What is expected
Scan the entries below. Return every line that includes "self".

Data section
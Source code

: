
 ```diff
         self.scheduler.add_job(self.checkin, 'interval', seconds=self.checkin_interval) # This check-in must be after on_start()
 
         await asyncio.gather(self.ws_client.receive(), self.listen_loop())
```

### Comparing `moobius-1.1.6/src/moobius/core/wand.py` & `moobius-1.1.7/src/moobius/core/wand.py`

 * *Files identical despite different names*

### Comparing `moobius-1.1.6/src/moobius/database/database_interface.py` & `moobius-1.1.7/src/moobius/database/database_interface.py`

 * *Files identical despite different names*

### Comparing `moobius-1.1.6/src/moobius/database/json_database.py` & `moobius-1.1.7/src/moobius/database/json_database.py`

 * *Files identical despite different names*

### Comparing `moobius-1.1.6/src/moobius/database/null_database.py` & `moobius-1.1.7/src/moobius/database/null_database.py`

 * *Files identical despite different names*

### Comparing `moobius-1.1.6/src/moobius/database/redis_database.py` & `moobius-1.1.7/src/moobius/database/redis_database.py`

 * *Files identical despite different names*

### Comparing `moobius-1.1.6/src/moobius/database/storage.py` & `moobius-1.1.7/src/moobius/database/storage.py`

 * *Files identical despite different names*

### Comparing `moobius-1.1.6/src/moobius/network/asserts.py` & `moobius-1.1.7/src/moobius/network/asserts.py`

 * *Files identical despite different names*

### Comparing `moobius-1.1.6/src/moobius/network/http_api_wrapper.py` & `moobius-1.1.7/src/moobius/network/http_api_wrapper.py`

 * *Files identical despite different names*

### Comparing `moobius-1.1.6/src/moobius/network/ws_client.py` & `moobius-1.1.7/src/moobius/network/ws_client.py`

Solution below
         self.scheduler.add_job(self.checkin, 'interval', seconds=self.checkin_interval) # This check-in must be after on_start()
         await asyncio.gather(self.ws_client.receive(), self.listen_loop())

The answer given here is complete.